● **PROBLEM DESCRIPTION**
Each line below must be transcribed exactly, and no picture may appear in the transcription.

[Stored data entries]

┄┄┄┄┄┄┄┄┄┄┄┄┄┄┄┄┄┄┄┄

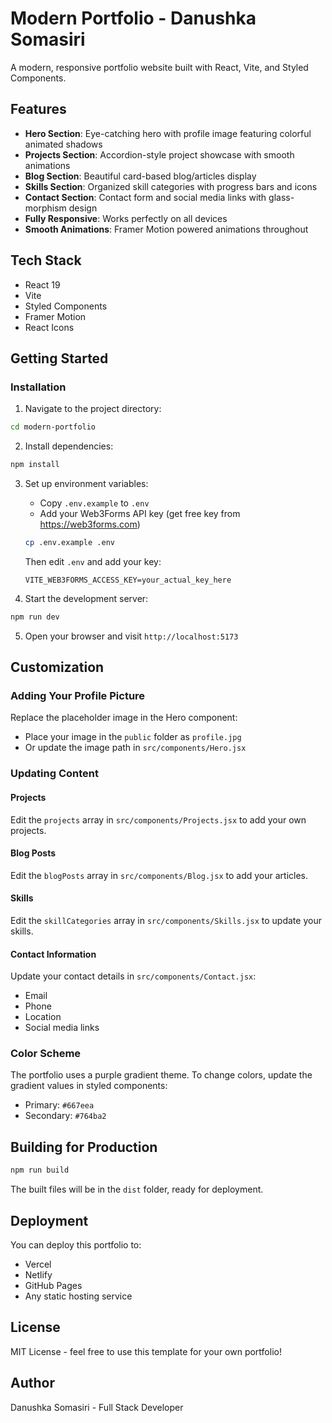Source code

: # Modern Portfolio - Danushka Somasiri

A modern, responsive portfolio website built with React, Vite, and Styled Components.

## Features

- **Hero Section**: Eye-catching hero with profile image featuring colorful animated shadows
- **Projects Section**: Accordion-style project showcase with smooth animations
- **Blog Section**: Beautiful card-based blog/articles display
- **Skills Section**: Organized skill categories with progress bars and icons
- **Contact Section**: Contact form and social media links with glass-morphism design
- **Fully Responsive**: Works perfectly on all devices
- **Smooth Animations**: Framer Motion powered animations throughout

## Tech Stack

- React 19
- Vite
- Styled Components
- Framer Motion
- React Icons

## Getting Started

### Installation

1. Navigate to the project directory:
```bash
cd modern-portfolio
```

2. Install dependencies:
```bash
npm install
```

3. Set up environment variables:
   - Copy `.env.example` to `.env`
   - Add your Web3Forms API key (get free key from https://web3forms.com)
   ```bash
   cp .env.example .env
   ```
   Then edit `.env` and add your key:
   ```
   VITE_WEB3FORMS_ACCESS_KEY=your_actual_key_here
   ```

4. Start the development server:
```bash
npm run dev
```

5. Open your browser and visit `http://localhost:5173`

## Customization

### Adding Your Profile Picture

Replace the placeholder image in the Hero component:
- Place your image in the `public` folder as `profile.jpg`
- Or update the image path in `src/components/Hero.jsx`

### Updating Content

#### Projects
Edit the `projects` array in `src/components/Projects.jsx` to add your own projects.

#### Blog Posts
Edit the `blogPosts` array in `src/components/Blog.jsx` to add your articles.

#### Skills
Edit the `skillCategories` array in `src/components/Skills.jsx` to update your skills.

#### Contact Information
Update your contact details in `src/components/Contact.jsx`:
- Email
- Phone
- Location
- Social media links

### Color Scheme

The portfolio uses a purple gradient theme. To change colors, update the gradient values in styled components:
- Primary: `#667eea`
- Secondary: `#764ba2`

## Building for Production

```bash
npm run build
```

The built files will be in the `dist` folder, ready for deployment.

## Deployment

You can deploy this portfolio to:
- Vercel
- Netlify
- GitHub Pages
- Any static hosting service

## License

MIT License - feel free to use this template for your own portfolio!

## Author

Danushka Somasiri - Full Stack Developer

┄┄┄┄┄┄┄┄┄┄┄┄┄┄┄┄┄┄┄┄

● **TASK OUTPUT**
Source code

: # Modern Portfolio - Danushka Somasiri

A modern, responsive portfolio website built with React, Vite, and Styled Components.

## Features

- **Hero Section**: Eye-catching hero with profile image featuring colorful animated shadows
- **Projects Section**: Accordion-style project showcase with smooth animations
- **Blog Section**: Beautiful card-based blog/articles display
- **Skills Section**: Organized skill categories with progress bars and icons
- **Contact Section**: Contact form and social media links with glass-morphism design
- **Fully Responsive**: Works perfectly on all devices
- **Smooth Animations**: Framer Motion powered animations throughout

## Tech Stack

- React 19
- Vite
- Styled Components
- Framer Motion
- React Icons

## Getting Started

### Installation

1. Navigate to the project directory:
```bash
cd modern-portfolio
```

2. Install dependencies:
```bash
npm install
```

3. Set up environment variables:
   - Copy `.env.example` to `.env`
   - Add your Web3Forms API key (get free key from https://web3forms.com)
   ```bash
   cp .env.example .env
   ```
   Then edit `.env` and add your key:
   ```
   VITE_WEB3FORMS_ACCESS_KEY=your_actual_key_here
   ```

4. Start the development server:
```bash
npm run dev
```

5. Open your browser and visit `http://localhost:5173`

## Customization

### Adding Your Profile Picture

Replace the placeholder image in the Hero component:
- Place your image in the `public` folder as `profile.jpg`
- Or update the image path in `src/components/Hero.jsx`

### Updating Content

#### Projects
Edit the `projects` array in `src/components/Projects.jsx` to add your own projects.

#### Blog Posts
Edit the `blogPosts` array in `src/components/Blog.jsx` to add your articles.

#### Skills
Edit the `skillCategories` array in `src/components/Skills.jsx` to update your skills.

#### Contact Information
Update your contact details in `src/components/Contact.jsx`:
- Email
- Phone
- Location
- Social media links

### Color Scheme

The portfolio uses a purple gradient theme. To change colors, update the gradient values in styled components:
- Primary: `#667eea`
- Secondary: `#764ba2`

## Building for Production

```bash
npm run build
```

The built files will be in the `dist` folder, ready for deployment.

## Deployment

You can deploy this portfolio to:
- Vercel
- Netlify
- GitHub Pages
- Any static hosting service

## License

MIT License - feel free to use this template for your own portfolio!

## Author

Danushka Somasiri - Full Stack Developer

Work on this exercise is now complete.